• [Exercise details] Scanning the entries below, copy every line that contains the word "toolUseId".

• [Excerpted data]
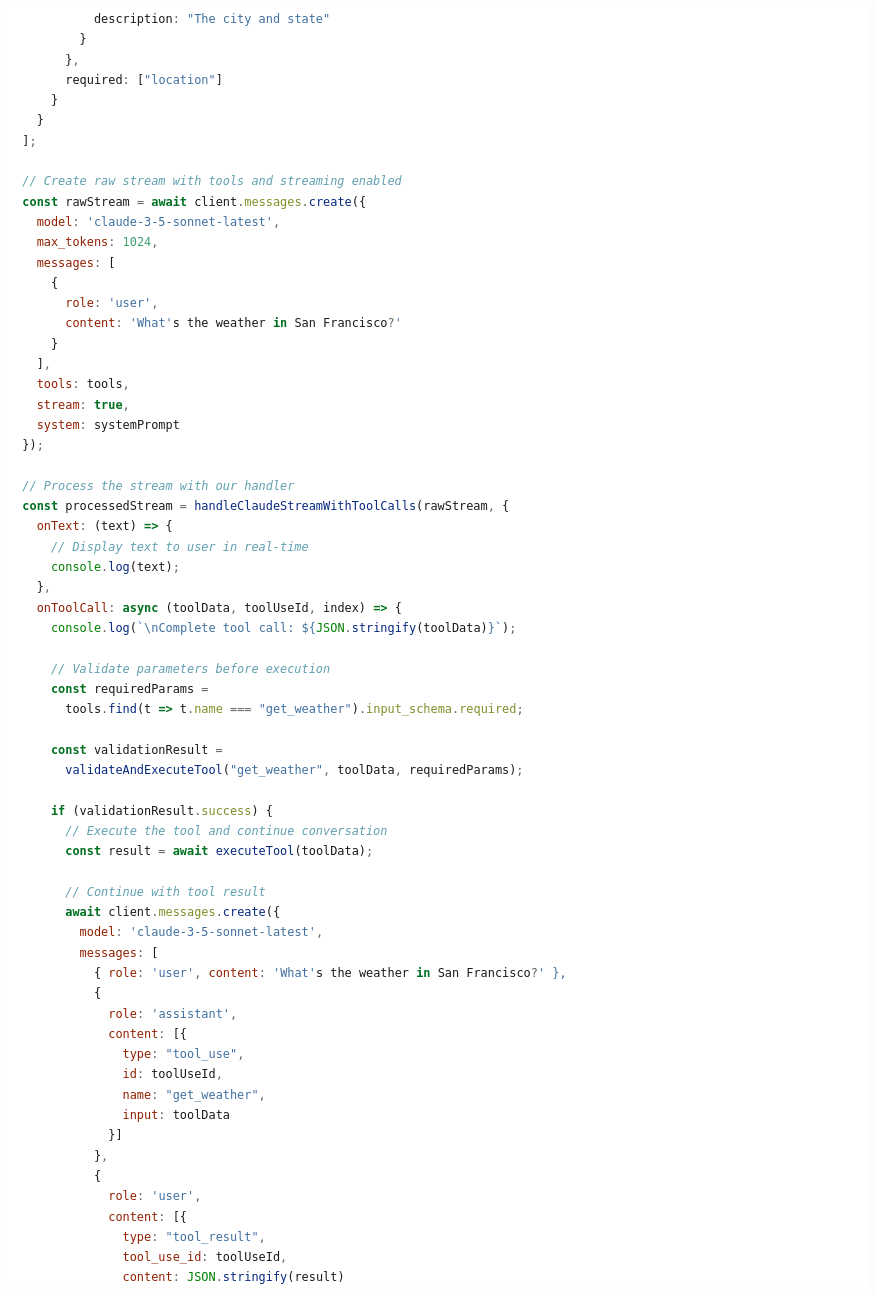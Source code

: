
 ```javascript
            description: "The city and state"
          }
        },
        required: ["location"]
      }
    }
  ];

  // Create raw stream with tools and streaming enabled
  const rawStream = await client.messages.create({
    model: 'claude-3-5-sonnet-latest',
    max_tokens: 1024,
    messages: [
      { 
        role: 'user', 
        content: 'What's the weather in San Francisco?' 
      }
    ],
    tools: tools,
    stream: true,
    system: systemPrompt
  });

  // Process the stream with our handler
  const processedStream = handleClaudeStreamWithToolCalls(rawStream, {
    onText: (text) => {
      // Display text to user in real-time
      console.log(text);
    },
    onToolCall: async (toolData, toolUseId, index) => {
      console.log(`\nComplete tool call: ${JSON.stringify(toolData)}`);
      
      // Validate parameters before execution
      const requiredParams = 
        tools.find(t => t.name === "get_weather").input_schema.required;
      
      const validationResult = 
        validateAndExecuteTool("get_weather", toolData, requiredParams);
      
      if (validationResult.success) {
        // Execute the tool and continue conversation
        const result = await executeTool(toolData);
        
        // Continue with tool result
        await client.messages.create({
          model: 'claude-3-5-sonnet-latest',
          messages: [
            { role: 'user', content: 'What's the weather in San Francisco?' },
            { 
              role: 'assistant', 
              content: [{ 
                type: "tool_use", 
                id: toolUseId,
                name: "get_weather",
                input: toolData
              }]
            },
            {
              role: 'user',
              content: [{ 
                type: "tool_result", 
                tool_use_id: toolUseId,
                content: JSON.stringify(result)
```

• [Result of the task]
    onToolCall: async (toolData, toolUseId, index) => {
                id: toolUseId,
                tool_use_id: toolUseId,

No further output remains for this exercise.